Sedangkan penari tampak malu-malu kucing atau kadang pura-pura kesal saat
pengibing menggodanya. Berbagai properti digunakan oleh pengibing saat menari.
Mulai dari dedaunan, hingga topeng dan kacamata rusak pun digunakan. Semua dilakukan agar
acara menjadi lebih meriah dan membuat para penonton terhibur.

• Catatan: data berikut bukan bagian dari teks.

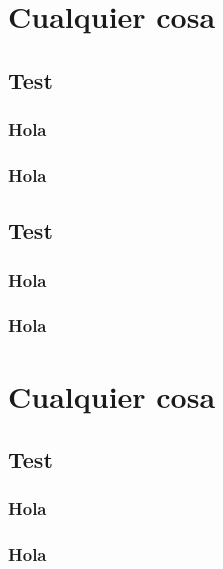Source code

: \section{Cualquier cosa}
	\subsection{Test}
		\subsubsection{Hola}
		\subsubsection{Hola}
		
	\subsection{Test}
		\subsubsection{Hola}
		\subsubsection{Hola}
		
\section{Cualquier cosa}
	\subsection{Test}
		\subsubsection{Hola}
		\subsubsection{Hola}

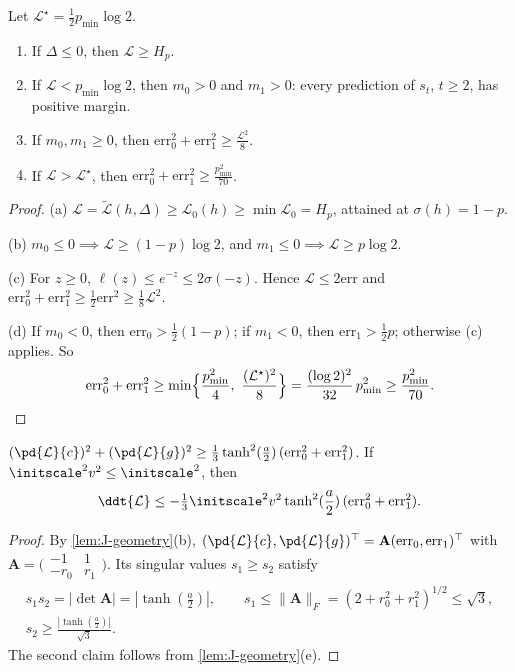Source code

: \begin{lemma}
\label{lem:J-levels}
Let $\mathcal L^\star=\frac{1}{2}p_{\min}\log2$.
\begin{enumerate}[label=(\alph*),leftmargin=*,itemsep=2pt,topsep=3pt]
\item If $\Delta\le0$, then $\mathcal L\ge H_p$.
\item If $\mathcal L<p_{\min}\log2$, then $m_0>0$ and $m_1>0$: every prediction of $s_t$, $t\ge2$, has positive margin.
\item If $m_0,m_1\ge0$, then $\mathrm{err}_0^2+\mathrm{err}_1^2\ge \frac{\mathcal L^2}{8}$.
\item If $\mathcal L>\mathcal L^\star$, then $\mathrm{err}_0^2+\mathrm{err}_1^2\ge \frac{p_{\min}^2}{70}$.
\end{enumerate}
\end{lemma}

\begin{proof}
(a) $\mathcal L=\tilde{\mathcal L}( h,\Delta)\ge \mathcal L_0( h)\ge\min \mathcal L_0=H_p$, attained at $\sigma( h)=1-p$.

(b) $m_0\le0\implies \mathcal L\ge(1-p)\log2$, and $m_1\le0\implies \mathcal L\ge p\log2$.

(c) For $z\ge0$, $\ell(z)\le e^{-z}\le2\sigma(-z)$. Hence $\mathcal L\le2\mathrm{err}$ and $\mathrm{err}_0^2+\mathrm{err}_1^2\ge\frac{1}{2}\mathrm{err}^2\ge\frac{1}{8}\mathcal L^2$.

(d) If $m_0<0$, then $\mathrm{err}_0>\frac{1}{2}(1-p)$; if $m_1<0$, then $\mathrm{err}_1>\frac{1}{2}p$; otherwise (c) applies. So
\[
 \mathrm{err}_0^2+\mathrm{err}_1^2\ge\min\Bigl\{\frac{p_{\min}^2}{4},\ \frac{(\mathcal L^\star)^2}{8}\Bigr\}=\frac{(\log2)^2}{32}\,p_{\min}^2\ge\frac{p_{\min}^2}{70}.
\qedhere
\]
\end{proof}

\begin{lemma}
\label{lem:J-gradient}
$( \pd{\mathcal L}{c})^2+( \pd{\mathcal L}{g})^2\ge\frac{1}{3}\tanh^2(\frac{a}{2})\,(\mathrm{err}_0^2+\mathrm{err}_1^2)$. If $\initscale^2v^2\le\initscale^2$, then
\[
 \ddt{\mathcal L}\le-\tfrac{1}{3}\initscale^2v^2\tanh^2(\frac{a}{2})\,(\mathrm{err}_0^2+\mathrm{err}_1^2).
\]
\end{lemma}

\begin{proof}
By \cref{lem:J-geometry}(b), $(\pd{\mathcal L}{c},\pd{\mathcal L}{g})^\top=\mathbf A(\mathrm{err}_0,\mathrm{err}_1)^\top$ with $\mathbf A=\bigl(\begin{smallmatrix}-1&1\\-r_0&r_1\end{smallmatrix}\bigr)$. Its singular values $s_1\ge s_2$
satisfy
\begin{gather*}
 s_1s_2=|\det\mathbf A|=|\tanh(\frac{a}{2})|,\qquad s_1\le\|\mathbf A\|_F=(2+r_0^2+r_1^2)^{1/2}\le\sqrt3,\\
 s_2\ge\frac{|\tanh(\frac{a}{2})|}{\sqrt3} .
\end{gather*}
The second claim follows from \cref{lem:J-geometry}(e).
\end{proof}

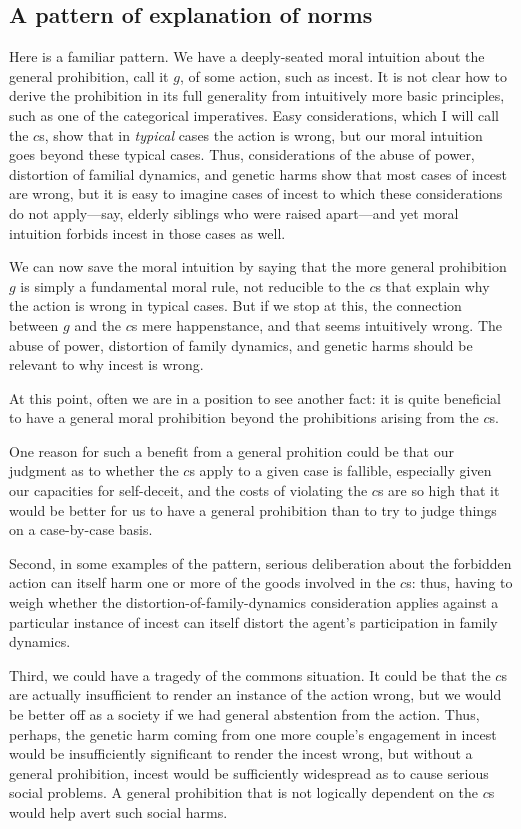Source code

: \subsection{A pattern of explanation of norms}\label{sec:moral-explanation}
Here is a familiar pattern. We have a deeply-seated moral intuition about the general prohibition, call it $g$, of some action,
such as incest. It is not clear how to derive the prohibition in its full generality from intuitively more basic principles, such as one of 
the categorical imperatives. Easy considerations, which I will call the $c$s, show that in \textit{typical} cases the action is wrong,
but our moral intuition goes beyond these typical cases. Thus, considerations of the abuse of power, distortion of 
familial dynamics, and genetic harms show that most cases of incest are wrong, but it is easy to imagine cases
of incest to which these considerations do not apply---say, elderly siblings who were raised apart---and yet moral
intuition forbids incest in those cases as well.

We can now save the moral intuition by saying that the more general prohibition $g$ is simply a fundamental moral rule,
not reducible to the $c$s that explain why the action is wrong in typical cases. But if we stop
at this, the connection between $g$ and the $c$s mere happenstance, and that seems intuitively wrong. The abuse of 
power, distortion of family dynamics, and genetic harms should be relevant to why incest is wrong.

At this point, often we are in a position to see another fact: it is quite beneficial to have a 
general moral prohibition beyond the prohibitions arising from the $c$s. 

One reason for such a benefit from a general prohition could be that our judgment as to whether the $c$s apply to a given case is fallible, especially given our capacities
for self-deceit, and the costs of violating the $c$s are so high that it would be better for us to have a 
general prohibition than to try to judge things on a case-by-case basis. 

Second, in some examples of
the pattern, serious deliberation about the forbidden action can itself harm one or more of the goods
involved in the $c$s: thus, having to weigh whether the distortion-of-family-dynamics consideration
applies against a particular instance of incest can itself distort the agent's participation in family
dynamics. 

Third, we could have a tragedy of the commons situation. It could be that the $c$s are actually insufficient
to render an instance of the action wrong, but we would be better off as a society if we had general
abstention from the action. Thus, perhaps, the genetic harm coming from one more couple's engagement in incest
would be insufficiently significant to render the incest wrong, but without a general prohibition, incest
would be sufficiently widespread as to cause serious social problems. A general prohibition that is not
logically dependent on the $c$s would help avert such social harms.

Sepuluh menit adalah rata-rata waktu yang diberikan oleh pengibing saat
menari bersama penari Joged Bumbung. Tugas MC yang memberitahu kapan pengibing
harus bergantian. Pada akhir tarian, saya melihat beberapa pengibing sempat
memberikan sebuah amplop kepada penari Joged Bumbung. Memberikan amplop
bukanlah hal wajib, karena ada juga pengibing yang melenggang pergi saat
diminta untuk bergantian. Saya melihat amplop itu diberikan lebih sebagai
bentuk apresiasi karena sudah mau menari bersama. Sekali lagi saya jadi teringat
tarian Ronggeng.
Selama dua jam, empat penari Joged Bumbung tampil bergantian menandak di
atas panggung. Setiap tarian mempunyai gambaran tema dan cerita
tersendiri, seperti Layon Sari dan Sekar Sari. Hanya satu Sekaa yang
tampil sore it, yaitu Sanggar Seni Kebo Iwa. Selama dua jam duduk di depan
panggung, tak satupun saya mengerti tentang cerita dari tarian-tarian yang
ditampilkan. Di mata saya, semua tarian tampak sama. Pun dengan cerita, telinga
saya tak bisa menangkap arti satupun dari kata-kata yang diucapkan oleh MC
dalam bahasa Bali. Hanya mata saya yang bisa menikmati lenggak-lenggok penandak Joged Bumbung dan polah usil para pengibing.